Forwarding sashiko review results:

> auth_domain_put() uses kref_put_lock(), which atomically decrements the
> refcount before acquiring auth_domain_lock. This creates a window where
> an auth_domain entry is still linked on the hash list with refcount == 0.

[Severity: High]
Is this description of kref_put_lock() accurate?

Looking at kref_put_lock(), it uses refcount_dec_and_lock() which acquires
the spinlock before the 1->0 transition is completed. Since
auth_domain_lookup() holds the same auth_domain_lock, is it actually possible
for it to encounter a 0-refcount entry under normal conditions?

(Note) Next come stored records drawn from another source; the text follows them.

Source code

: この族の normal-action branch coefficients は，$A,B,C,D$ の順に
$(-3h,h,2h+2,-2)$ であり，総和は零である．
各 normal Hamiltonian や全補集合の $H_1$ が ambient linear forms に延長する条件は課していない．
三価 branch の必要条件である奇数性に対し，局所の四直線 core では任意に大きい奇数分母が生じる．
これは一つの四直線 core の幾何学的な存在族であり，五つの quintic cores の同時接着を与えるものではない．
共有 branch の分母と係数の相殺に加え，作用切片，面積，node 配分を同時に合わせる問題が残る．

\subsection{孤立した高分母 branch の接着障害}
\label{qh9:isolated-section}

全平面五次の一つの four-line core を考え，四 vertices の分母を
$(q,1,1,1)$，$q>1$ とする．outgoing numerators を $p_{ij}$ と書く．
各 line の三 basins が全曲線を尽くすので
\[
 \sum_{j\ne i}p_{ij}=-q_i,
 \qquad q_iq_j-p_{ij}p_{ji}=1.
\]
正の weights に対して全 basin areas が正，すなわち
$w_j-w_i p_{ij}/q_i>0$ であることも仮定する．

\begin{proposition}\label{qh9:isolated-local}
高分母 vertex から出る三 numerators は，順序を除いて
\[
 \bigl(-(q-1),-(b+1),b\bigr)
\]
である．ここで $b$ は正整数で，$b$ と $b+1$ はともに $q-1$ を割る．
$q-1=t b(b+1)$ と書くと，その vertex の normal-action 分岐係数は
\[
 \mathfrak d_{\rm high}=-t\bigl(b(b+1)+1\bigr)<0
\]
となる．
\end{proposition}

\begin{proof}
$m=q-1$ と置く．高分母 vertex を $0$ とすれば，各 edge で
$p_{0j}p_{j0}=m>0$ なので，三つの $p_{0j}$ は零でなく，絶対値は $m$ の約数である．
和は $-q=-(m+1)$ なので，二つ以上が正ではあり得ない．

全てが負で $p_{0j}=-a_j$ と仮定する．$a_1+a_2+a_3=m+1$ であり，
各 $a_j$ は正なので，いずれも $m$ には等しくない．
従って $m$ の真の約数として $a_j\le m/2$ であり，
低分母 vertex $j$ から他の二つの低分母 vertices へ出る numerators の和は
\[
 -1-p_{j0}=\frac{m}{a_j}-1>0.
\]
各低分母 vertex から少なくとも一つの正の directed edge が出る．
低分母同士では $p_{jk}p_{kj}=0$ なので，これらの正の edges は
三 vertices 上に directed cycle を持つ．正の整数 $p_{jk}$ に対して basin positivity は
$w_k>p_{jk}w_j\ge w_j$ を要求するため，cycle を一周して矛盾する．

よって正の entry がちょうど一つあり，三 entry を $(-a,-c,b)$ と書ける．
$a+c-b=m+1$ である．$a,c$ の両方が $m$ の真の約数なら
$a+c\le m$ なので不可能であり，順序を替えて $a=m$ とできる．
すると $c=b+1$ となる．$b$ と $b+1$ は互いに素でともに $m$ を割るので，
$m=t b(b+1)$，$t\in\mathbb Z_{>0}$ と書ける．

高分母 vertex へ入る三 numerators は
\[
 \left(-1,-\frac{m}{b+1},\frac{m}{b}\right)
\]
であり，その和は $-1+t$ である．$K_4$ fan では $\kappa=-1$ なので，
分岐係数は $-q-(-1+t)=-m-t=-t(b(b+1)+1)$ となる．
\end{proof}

> diff --git a/net/sunrpc/svcauth.c b/net/sunrpc/svcauth.c
> index 55b4d2874188..8e01f0626759 100644
> --- a/net/sunrpc/svcauth.c
> +++ b/net/sunrpc/svcauth.c
> @@ -245,8 +245,10 @@ auth_domain_lookup(char *name, struct auth_domain *new)
> spin_lock(&auth_domain_lock);
>
> hlist_for_each_entry(hp, head, hash) {
> - if (strcmp(hp->name, name)==0) {
> - kref_get(&hp->ref);
> + if (strcmp(hp->name, name) == 0) {
> + if (!kref_get_unless_zero(&hp->ref))
> + continue;
> +
> spin_unlock(&auth_domain_lock);
> return hp;
> }

[Severity: High]
If a 0-refcount entry is encountered here, wouldn't it indicate a severe
underlying refcount imbalance or use-after-free rather than a normal race?

By using kref_get_unless_zero() and continuing the search, might this silently
mask the root cause of the WARN instead of resolving it?

Furthermore, if the loop skips the 0-refcount entry and falls through to the
end of the function, won't it insert a duplicate auth_domain with the same
name into the hash list?


--
Chuck Lever